Editorial: Task force may not understand urgency at Hanford
Vapors leaking from tanks at the Hanford Nuclear Reservation are sickening workers, in one case so severely part of one lung had to be removed. If the U.S. Department of Energy is concerned, it doesn’t show much.
Almost 10 months ago, Washington Attorney General Bob Ferguson sent the department a notice of endangerment that, among other things, enumerated the increasing number of illnesses identified by a federally funded Hanford Tank Vapor Assessment Report. The report included recommended solutions, among them better detection and sampling equipment, as well as improved communication.
No response.
So Monday, Ferguson filed suit against the department and its contractor, which in February offered an implementation program Ferguson says is inadequate.
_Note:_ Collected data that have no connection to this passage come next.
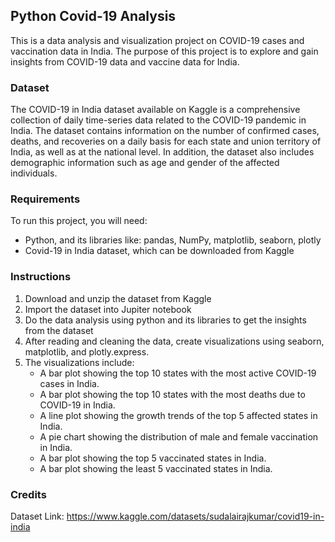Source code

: ## Python Covid-19 Analysis
This is a data analysis and visualization project on COVID-19 cases and vaccination data in India. The purpose of this project is to explore and gain insights from COVID-19 data and vaccine data for India.

### Dataset
The COVID-19 in India dataset available on Kaggle is a comprehensive collection of daily time-series data related to the COVID-19 pandemic in India. The dataset contains information on the number of confirmed cases, deaths, and recoveries on a daily basis for each state and union territory of India, as well as at the national level. In addition, the dataset also includes demographic information such as age and gender of the affected individuals.

### Requirements
To run this project, you will need:
- Python, and its libraries like: pandas, NumPy, matplotlib, seaborn, plotly
- Covid-19 in India dataset, which can be downloaded from Kaggle

### Instructions
1.	Download and unzip the dataset from Kaggle
2.	Import the dataset into Jupiter notebook
3.	Do the data analysis using python and its libraries to get the insights from the dataset
4.  After reading and cleaning the data, create visualizations using seaborn, matplotlib, and plotly.express.
5.  The visualizations include:
    - A bar plot showing the top 10 states with the most active COVID-19 cases in India.
    - A bar plot showing the top 10 states with the most deaths due to COVID-19 in India.
    - A line plot showing the growth trends of the top 5 affected states in India.
    - A pie chart showing the distribution of male and female vaccination in India.
    - A bar plot showing the top 5 vaccinated states in India.
    - A bar plot showing the least 5 vaccinated states in India.

### Credits
Dataset Link: https://www.kaggle.com/datasets/sudalairajkumar/covid19-in-india
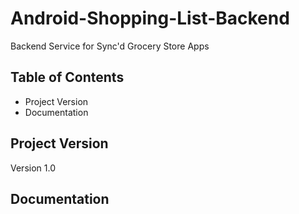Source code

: # Android-Shopping-List-Backend

Backend Service for Sync'd Grocery Store Apps

## Table of Contents

* Project Version
* Documentation

## Project Version
Version 1.0 

## Documentation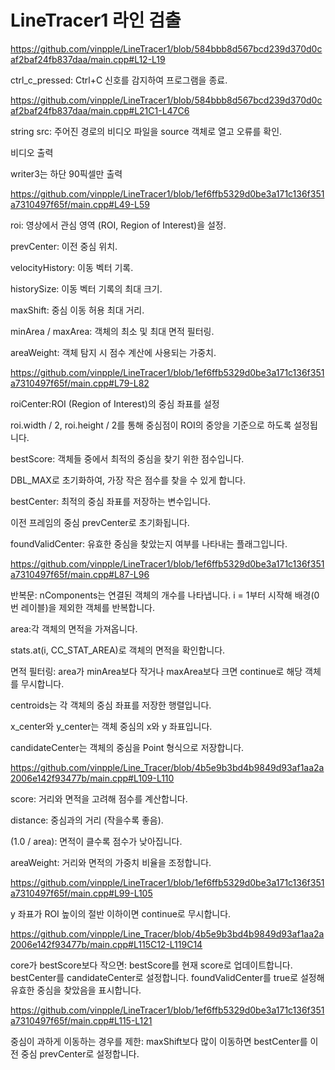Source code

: # LineTracer1 라인 검출

https://github.com/vinpple/LineTracer1/blob/584bbb8d567bcd239d370d0caf2baf24fb837daa/main.cpp#L12-L19

ctrl_c_pressed: Ctrl+C 신호를 감지하여 프로그램을 종료.

https://github.com/vinpple/LineTracer1/blob/584bbb8d567bcd239d370d0caf2baf24fb837daa/main.cpp#L21C1-L47C6

string src: 주어진 경로의 비디오 파일을 source 객체로 열고 오류를 확인.

비디오 출력

writer3는 하단 90픽셀만 출력

https://github.com/vinpple/LineTracer1/blob/1ef6ffb5329d0be3a171c136f351a7310497f65f/main.cpp#L49-L59

roi: 영상에서 관심 영역 (ROI, Region of Interest)을 설정.

prevCenter: 이전 중심 위치.

velocityHistory: 이동 벡터 기록.

historySize: 이동 벡터 기록의 최대 크기.

maxShift: 중심 이동 허용 최대 거리.

minArea / maxArea: 객체의 최소 및 최대 면적 필터링.

areaWeight: 객체 탐지 시 점수 계산에 사용되는 가중치.

https://github.com/vinpple/LineTracer1/blob/1ef6ffb5329d0be3a171c136f351a7310497f65f/main.cpp#L79-L82

roiCenter:ROI (Region of Interest)의 중심 좌표를 설정

roi.width / 2, roi.height / 2를 통해 중심점이 ROI의 중앙을 기준으로 하도록 설정됩니다.

bestScore: 객체들 중에서 최적의 중심을 찾기 위한 점수입니다.

DBL_MAX로 초기화하여, 가장 작은 점수를 찾을 수 있게 합니다.

bestCenter: 최적의 중심 좌표를 저장하는 변수입니다.

이전 프레임의 중심 prevCenter로 초기화됩니다.

foundValidCenter: 유효한 중심을 찾았는지 여부를 나타내는 플래그입니다.

https://github.com/vinpple/LineTracer1/blob/1ef6ffb5329d0be3a171c136f351a7310497f65f/main.cpp#L87-L96

반복문: nComponents는 연결된 객체의 개수를 나타냅니다. i = 1부터 시작해 배경(0번 레이블)을 제외한 객체를 반복합니다.

area:각 객체의 면적을 가져옵니다.

stats.at<int>(i, CC_STAT_AREA)로 객체의 면적을 확인합니다.

면적 필터링: area가 minArea보다 작거나 maxArea보다 크면 continue로 해당 객체를 무시합니다.

centroids는 각 객체의 중심 좌표를 저장한 행렬입니다.

x_center와 y_center는 객체 중심의 x와 y 좌표입니다.

candidateCenter는 객체의 중심을 Point 형식으로 저장합니다.

https://github.com/vinpple/Line_Tracer/blob/4b5e9b3bd4b9849d93af1aa2a2006e142f93477b/main.cpp#L109-L110

score: 거리와 면적을 고려해 점수를 계산합니다.

distance: 중심과의 거리 (작을수록 좋음).

(1.0 / area): 면적이 클수록 점수가 낮아집니다.

areaWeight: 거리와 면적의 가중치 비율을 조정합니다.

https://github.com/vinpple/LineTracer1/blob/1ef6ffb5329d0be3a171c136f351a7310497f65f/main.cpp#L99-L105

y 좌표가 ROI 높이의 절반 이하이면 continue로 무시합니다.

https://github.com/vinpple/Line_Tracer/blob/4b5e9b3bd4b9849d93af1aa2a2006e142f93477b/main.cpp#L115C12-L119C14

core가 bestScore보다 작으면: bestScore를 현재 score로 업데이트합니다. bestCenter를 candidateCenter로 설정합니다. foundValidCenter를 true로 설정해 유효한 중심을 찾았음을 표시합니다.

https://github.com/vinpple/LineTracer1/blob/1ef6ffb5329d0be3a171c136f351a7310497f65f/main.cpp#L115-L121

중심이 과하게 이동하는 경우를 제한: maxShift보다 많이 이동하면 bestCenter를 이전 중심 prevCenter로 설정합니다.












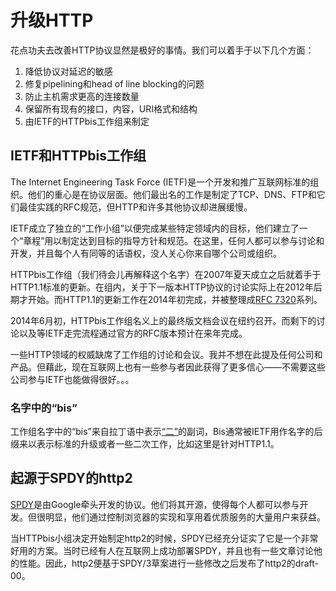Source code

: # 升级HTTP

花点功夫去改善HTTP协议显然是极好的事情。我们可以着手于以下几个方面：

1. 降低协议对延迟的敏感
2. 修复pipelining和head of line blocking的问题
3. 防止主机需求更高的连接数量
4. 保留所有现有的接口，内容，URI格式和结构
5. 由IETF的HTTPbis工作组来制定  <!-- 这一段有点莫名其妙 -->

## IETF和HTTPbis工作组

The Internet Engineering Task Force (IETF)是一个开发和推广互联网标准的组织。他们的重心是在协议层面。他们最出名的工作是制定了TCP、DNS、FTP和它们最佳实践的RFC规范，但HTTP和许多其他协议却进展缓慢。<!-- 最后一句话不太好 -->

IETF成立了独立的“工作小组”以便完成某些特定领域内的目标，他们建立了一个“章程”用以制定达到目标的指导方针和规范。在这里，任何人都可以参与讨论和开发，并且每个人有同等的话语权，没人关心你来自哪个公司或组织。

HTTPbis工作组（我们待会儿再解释这个名字）在2007年夏天成立之后就着手于HTTP1.1标准的更新。在组内，关于下一版本HTTP协议的讨论实际上在2012年后期才开始。而HTTP1.1的更新工作在2014年初完成，并被整理成[RFC 7320](https://tools.ietf.org/html/rfc7320)系列。

2014年6月初，HTTPbis工作组名义上的最终版文档会议在纽约召开。而剩下的讨论以及等IETF走完流程通过官方的RFC版本预计在来年完成。<!-- 这一段有点别扭 --> <!-- 而余下的讨论以及IETF流程会等到正式通过官方的RFC版本后继续，并预计来年完成。  不太确定这样翻好不好 -->

一些HTTP领域的权威缺席了工作组的讨论和会议。我并不想在此提及任何公司和产品。但藉此，现在互联网上也有一些参与者因此获得了更多信心——不需要这些公司参与IETF也能做得很好。。。  

### 名字中的“bis”

工作组名字中的“bis”来自拉丁语中表示[“二”](http://en.wiktionary.org/wiki/bis#Latin)的副词，Bis通常被IETF用作名字的后缀来以表示标准的升级或者一些二次工作，比如这里是针对HTTP1.1。

## 起源于SPDY的http2

[SPDY](http://en.wikipedia.org/wiki/SPDY)是由Google牵头开发的协议。他们将其开源，使得每个人都可以参与开发。但很明显，他们通过控制浏览器的实现和享用着优质服务的大量用户来获益。<!-- 这一句段翻译的怪怪的 -->

当HTTPbis小组决定开始制定http2的时候，SPDY已经充分证实了它是一个非常好用的方案。当时已经有人在互联网上成功部署SPDY，并且也有一些文章讨论他的性能。因此，http2便基于SPDY/3草案进行一些修改之后发布了http2的draft-00。

<!-- Review备注：有几段怪怪的，已标出 -->
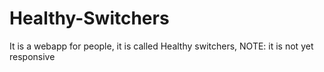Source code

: # Healthy-Switchers
It is a webapp for people, it is called Healthy switchers, NOTE: it is not yet responsive
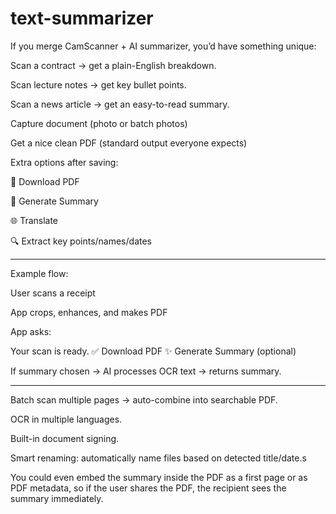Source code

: # text-summarizer

If you merge CamScanner + AI summarizer, you’d have something unique:

Scan a contract → get a plain-English breakdown.

Scan lecture notes → get key bullet points.

Scan a news article → get an easy-to-read summary.


Capture document (photo or batch photos)

Get a nice clean PDF (standard output everyone expects)

Extra options after saving:

📄 Download PDF

📝 Generate Summary

🌐 Translate

🔍 Extract key points/names/dates

------------------------------------------------

Example flow:

User scans a receipt

App crops, enhances, and makes PDF

App asks:

Your scan is ready.
✅ Download PDF
✨ Generate Summary (optional)

If summary chosen → AI processes OCR text → returns summary.

--------------------------------------------------

Batch scan multiple pages → auto-combine into searchable PDF.

OCR in multiple languages.

Built-in document signing.

Smart renaming: automatically name files based on detected title/date.s

You could even embed the summary inside the PDF as a first page or as PDF metadata, so if the user shares the PDF, the recipient sees the summary immediately.
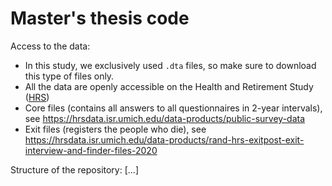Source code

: # Master's thesis code

Access to the data:
- In this study, we exclusively used `.dta` files, so make sure to download this type of files only.
- All the data are openly accessible on the Health and Retirement Study ([HRS](https://hrsdata.isr.umich.edu/))
- Core files (contains all answers to all questionnaires in 2-year intervals), see https://hrsdata.isr.umich.edu/data-products/public-survey-data
- Exit files (registers the people who die), see https://hrsdata.isr.umich.edu/data-products/rand-hrs-exitpost-exit-interview-and-finder-files-2020

Structure of the repository:
[...]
The federal Resource Conservation and Recovery Act allows legal action where there is “imminent and substantial endangerment to the public’s health or the environment.”
Based on the assessment report, that should be a threshold easily met.
Unfortunately, the new lawsuit is just one of a series of legal actions taken by Washington since the state, DOE and U.S. Environmental Protection Agency negotiated a cleanup agreement in 1992, as well as a 2010 consent decree between the state and the DOE. Those deals have given Washington leverage other states do not have to hasten, as much as possible, removing and treating waste that dates to World War II.
Congress could take that leverage away.
A new report examining the progress and expense of the cleanup efforts says consent decrees force DOE to focus on activities that have little to do with adopting efficient, cost-effective solutions to waste disposal. Managers complain they are stymied by inflexible rules.
Priorities may vary from state to state.
The report’s solution is an interagency task force with the power to set priorities, allocate resources, integrate policies and resolve disputes. No more consent decrees that undermine national policymaking, and end in litigation that produces inconsistent court rulings.
And, maybe, more rational spending; a praiseworthy objective if not at the expense of public safety. The federal government spends about $2 billion a year at Hanford, but the ongoing health issues among Hanford workers suggest safety continues to suffer.
Compromising the quality of the Columbia River – a possibility if the pace of progress does not accelerate – could jeopardize public health in ways that would cost ever so much more to remediate.
Hanford is by far the most contaminated nuclear site in the United States, so much so that the science to permanently neutralize some of the worst material has been elusive. But a task force in Washington, D.C., may not understand the urgency of finding solutions as well as Washington leaders do.
The “Report of the Omnibus Risk Review Committee” is plenty risky for Washington.